水道水を鍋になみなみ注ぐ。そんで、バーナーであぶる。
その間に、コーヒーミル&豆を取り出す。
「ゴリゴリっと」
豆をひいて、マグカップの上にセット。ちょうどお湯ができたので、中に入れる。
ぽたぽた……と液体がカップに満たされる。
「どれ……ずずず……うん、うまい」
現実世界で散々のんだコーヒーだ。味は大して変わらないはず。
だのに……なんだかとっても美味しかった。
早朝の森の中ってシチュエーションだからかも。マイナスイオン的なものがでているから……みたいな。なんてね。
「おはようございます……スミさん」
「あ、リダケンさん。おはよございます」
朝っぱらから、リダケンさんはバッチリ鎧を着込んで、抜き身の剣まで持っていた。
……今更だけど、風呂に入ってもらえばよかったな。
キャンピーの中に風呂……あるかなぁ。まあ、あるだろう。あって欲しい。
「昨日はよく眠れましたか?」
「ええ……ぐっすりと。森の中で、ここまで熟睡できたのは、初めてです」
「そりゃよかったです」
「それと……すみませんでした!」
え……? 何をいきなり謝ってるんだろう……。
「昨晩は、泊めてもらってる分際で、夜の番もせずに全員寝てしまって……!」
「? えっと……別に気にしてないですよ。皆さん疲れてましたし。それに見張りなんて必要ないですよ。馬車の中にいれば安全ですし」
キャンピーには結界が張られてるしね。
「それでも……。迷惑かけっぱなしで、すみません」
「いえ、気にしないでください。これはビジネス。ちゃんと代金はいただく約束になってますし」
対価に対するサービスを提供してるだけだ。
そこまで恐縮される必要はない。
「いま朝食作っちゃうんで、お仲間さんを起こして……って、どうしたんですか、リダケンさん?」
彼が、なんだか目をめっちゃくちゃ大きく見開いていた。
「あ、あの……スミさん……。

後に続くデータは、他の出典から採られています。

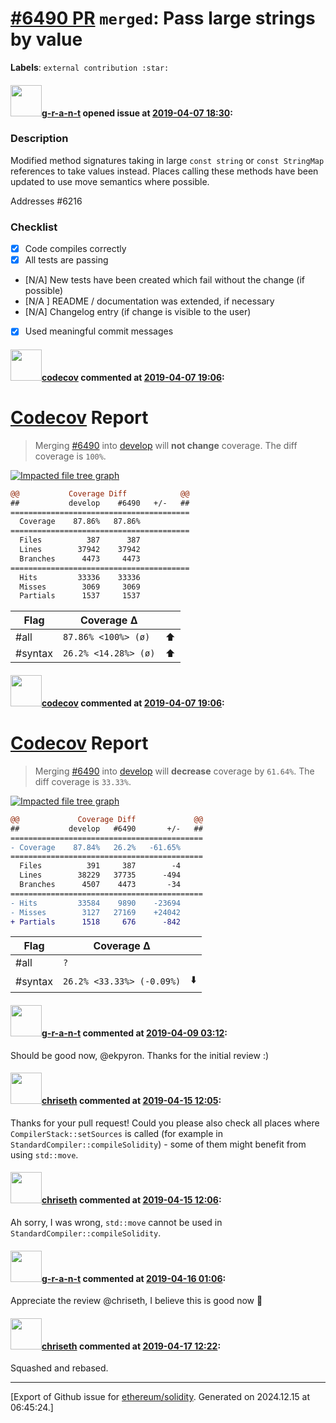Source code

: # [\#6490 PR](https://github.com/ethereum/solidity/pull/6490) `merged`: Pass large strings by value
**Labels**: `external contribution :star:`


#### <img src="https://avatars.githubusercontent.com/u/32600263?u=9a70c1883dc401b550bb71af6f49d44672f8a6e4&v=4" width="50">[g-r-a-n-t](https://github.com/g-r-a-n-t) opened issue at [2019-04-07 18:30](https://github.com/ethereum/solidity/pull/6490):

### Description

Modified method signatures taking in large `const string` or `const StringMap` references to take values instead. Places calling these methods have been updated to use move semantics where possible.

Addresses #6216 

### Checklist
- [x] Code compiles correctly
- [x] All tests are passing
- [N/A] New tests have been created which fail without the change (if possible)
- [N/A ] README / documentation was extended, if necessary
- [N/A] Changelog entry (if change is visible to the user)
- [x] Used meaningful commit messages


#### <img src="https://avatars.githubusercontent.com/in/254?v=4" width="50">[codecov](https://github.com/apps/codecov) commented at [2019-04-07 19:06](https://github.com/ethereum/solidity/pull/6490#issuecomment-480619894):

# [Codecov](https://codecov.io/gh/ethereum/solidity/pull/6490?src=pr&el=h1) Report
> Merging [#6490](https://codecov.io/gh/ethereum/solidity/pull/6490?src=pr&el=desc) into [develop](https://codecov.io/gh/ethereum/solidity/commit/ef3a18999c840c523cce73f6074e816334b5c753?src=pr&el=desc) will **not change** coverage.
> The diff coverage is `100%`.

[![Impacted file tree graph](https://codecov.io/gh/ethereum/solidity/pull/6490/graphs/tree.svg?width=650&token=87PGzVEwU0&height=150&src=pr)](https://codecov.io/gh/ethereum/solidity/pull/6490?src=pr&el=tree)

```diff
@@           Coverage Diff            @@
##           develop    #6490   +/-   ##
========================================
  Coverage    87.86%   87.86%           
========================================
  Files          387      387           
  Lines        37942    37942           
  Branches      4473     4473           
========================================
  Hits         33336    33336           
  Misses        3069     3069           
  Partials      1537     1537
```

| Flag | Coverage Δ | |
|---|---|---|
| #all | `87.86% <100%> (ø)` | :arrow_up: |
| #syntax | `26.2% <14.28%> (ø)` | :arrow_up: |

#### <img src="https://avatars.githubusercontent.com/in/254?v=4" width="50">[codecov](https://github.com/apps/codecov) commented at [2019-04-07 19:06](https://github.com/ethereum/solidity/pull/6490#issuecomment-480619895):

# [Codecov](https://codecov.io/gh/ethereum/solidity/pull/6490?src=pr&el=h1) Report
> Merging [#6490](https://codecov.io/gh/ethereum/solidity/pull/6490?src=pr&el=desc) into [develop](https://codecov.io/gh/ethereum/solidity/commit/1feefa1ccc261f6771a82fc19ec44df3f061eb59?src=pr&el=desc) will **decrease** coverage by `61.64%`.
> The diff coverage is `33.33%`.

[![Impacted file tree graph](https://codecov.io/gh/ethereum/solidity/pull/6490/graphs/tree.svg?width=650&token=87PGzVEwU0&height=150&src=pr)](https://codecov.io/gh/ethereum/solidity/pull/6490?src=pr&el=tree)

```diff
@@             Coverage Diff             @@
##           develop   #6490       +/-   ##
===========================================
- Coverage    87.84%   26.2%   -61.65%     
===========================================
  Files          391     387        -4     
  Lines        38229   37735      -494     
  Branches      4507    4473       -34     
===========================================
- Hits         33584    9890    -23694     
- Misses        3127   27169    +24042     
+ Partials      1518     676      -842
```

| Flag | Coverage Δ | |
|---|---|---|
| #all | `?` | |
| #syntax | `26.2% <33.33%> (-0.09%)` | :arrow_down: |

#### <img src="https://avatars.githubusercontent.com/u/32600263?u=9a70c1883dc401b550bb71af6f49d44672f8a6e4&v=4" width="50">[g-r-a-n-t](https://github.com/g-r-a-n-t) commented at [2019-04-09 03:12](https://github.com/ethereum/solidity/pull/6490#issuecomment-481084871):

Should be good now, @ekpyron. Thanks for the initial review :)

#### <img src="https://avatars.githubusercontent.com/u/9073706?v=4" width="50">[chriseth](https://github.com/chriseth) commented at [2019-04-15 12:05](https://github.com/ethereum/solidity/pull/6490#issuecomment-483224239):

Thanks for your pull request! Could you please also check all places where `CompilerStack::setSources` is called (for example in `StandardCompiler::compileSolidity`) - some of them might benefit from using `std::move`.

#### <img src="https://avatars.githubusercontent.com/u/9073706?v=4" width="50">[chriseth](https://github.com/chriseth) commented at [2019-04-15 12:06](https://github.com/ethereum/solidity/pull/6490#issuecomment-483224495):

Ah sorry, I was wrong, `std::move` cannot be used in `StandardCompiler::compileSolidity`.

#### <img src="https://avatars.githubusercontent.com/u/32600263?u=9a70c1883dc401b550bb71af6f49d44672f8a6e4&v=4" width="50">[g-r-a-n-t](https://github.com/g-r-a-n-t) commented at [2019-04-16 01:06](https://github.com/ethereum/solidity/pull/6490#issuecomment-483472486):

Appreciate the review @chriseth, I believe this is good now :crossed_fingers:

#### <img src="https://avatars.githubusercontent.com/u/9073706?v=4" width="50">[chriseth](https://github.com/chriseth) commented at [2019-04-17 12:22](https://github.com/ethereum/solidity/pull/6490#issuecomment-484060067):

Squashed and rebased.


-------------------------------------------------------------------------------



[Export of Github issue for [ethereum/solidity](https://github.com/ethereum/solidity). Generated on 2024.12.15 at 06:45:24.]
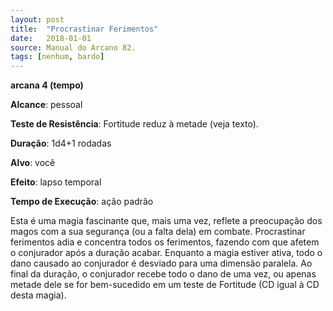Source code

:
 ```yaml
---
layout: post
title:  "Procrastinar Ferimentos"
date:   2018-01-01
source: Manual do Arcano 82.
tags: [nenhum, bardo]
---
```


**arcana 4 (tempo)**

**Alcance**: pessoal

**Teste de Resistência**: Fortitude reduz à metade (veja texto).

**Duração**: 1d4+1 rodadas

**Alvo**: você

**Efeito**: lapso temporal

**Tempo de Execução**: ação padrão

Esta é uma magia fascinante que, mais uma vez, reflete a preocupação dos magos com a sua segurança (ou a falta dela) em combate. Procrastinar ferimentos adia e concentra todos os ferimentos, fazendo com que afetem o conjurador após a duração acabar. Enquanto a magia estiver ativa, todo o dano causado ao conjurador é desviado para uma dimensão paralela. Ao final da duração, o conjurador recebe todo o dano de uma vez, ou apenas metade dele se for bem-sucedido em um teste de Fortitude (CD igual à CD desta magia).
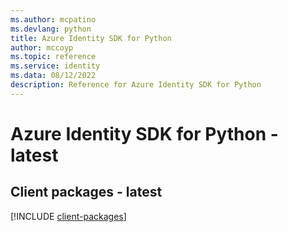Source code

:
 ```yaml
---
ms.author: mcpatino
ms.devlang: python
title: Azure Identity SDK for Python
author: mccoyp
ms.topic: reference
ms.service: identity
ms.data: 08/12/2022
description: Reference for Azure Identity SDK for Python
---
```

# Azure Identity SDK for Python - latest

## Client packages - latest
[!INCLUDE [client-packages](identity-client-index.md)]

お、おれの、多分見間違いだと思うんですが……」
「見間違い……?」
すっ……とリダケンさんが、目の前の……草原を指さす。
「奈落の森……抜けて、ないですか……?」
リダケンさんは声を震わせながら、私に問うてくる。
え……?
そんな……。
「何かおかしいですか?」
昨日、19時から車を飛ばして、今は6時くらい。
約十二時間も車を飛ばしたのだ。
奈落の森がいくら広かろうと、さすがに、12時間も走れば走破できる。
あ、ちなみにずっと私が運転したわけじゃあない。
途中で眠くなったので、自動運転に切り替えたのだ。いやぁ、異世界キャンピングカー、さすがよね。
自動で目的地まで、私たちを運んでくれるんだから。しかも、運転手や客が寝てても、送り届けてくれるんだもん。
我が相棒は優秀優秀。
「…………」
リダケンさんは、大きくため息をついて、しゃがみ込む……。
「え、ど、どうしたんですか?」
「いや……なんというか、スミさんの規格外っぷりに、驚かされてしまって……」
「規格外……?」
「……なんでもありません。仲間達を起こしてきます」
「あ、はい。お願いします……」
しかしなんだったんだろうね、彼。あんな驚いて……。
《リダケンSide》
……おれは、リダケン。Sランク冒険者パーティ、【黄昏の竜】のリーダーだ。
おれらは、奈落の森の調査依頼にいった。だが、途中で迷子になってしまった。
死を覚悟したとき……見るからに怪しい女と遭遇。
そして……その女の力を借りて、おれたちは、森を抜けることができたのだ。
……仲間達を起こし、おれは、現状を伝える。
「は……?」
「うそでしょ……?」
「しんじらんない……」
仲間達は、窓の外を見て、絶句していた。
奈落の森を、突破していたからだ。おかしい……。
「あたしたちって、奈落の森の中腹にたどり着くのに、半月以上かかったわよね……?」
仲間のひとりがおれに尋ねてくる。
「ああ……あの森は人を迷わす。さらに、途中で魔物と戦闘になったり、トラップにひっかかったりして、全然思うように進まなかった……」
でも、スミさんは、おれらが半月かかった距離を、一晩で突破してしまったのである。
「この馬車……やばすぎない? 寝ながら移動できるって……」
「ああ……しかも、ここに出てくる強い魔物たちの攻撃を受けても、全然びくともしなかった……」
「これがあれば移動はかなり楽になるし、たとえば今回みたいな調査に、スミさんが同行していれば、依頼も超絶楽に進められる……」
おれらは、みなスミさん、そして彼女が持つ馬車に……驚きを禁じ得なかった。そして……言う。
「「「「あの人、だいぶ……おかしいぞ」」」」
……悪い人ではない。決して。でも、やっぱり変だ。おかしすぎるだろっ。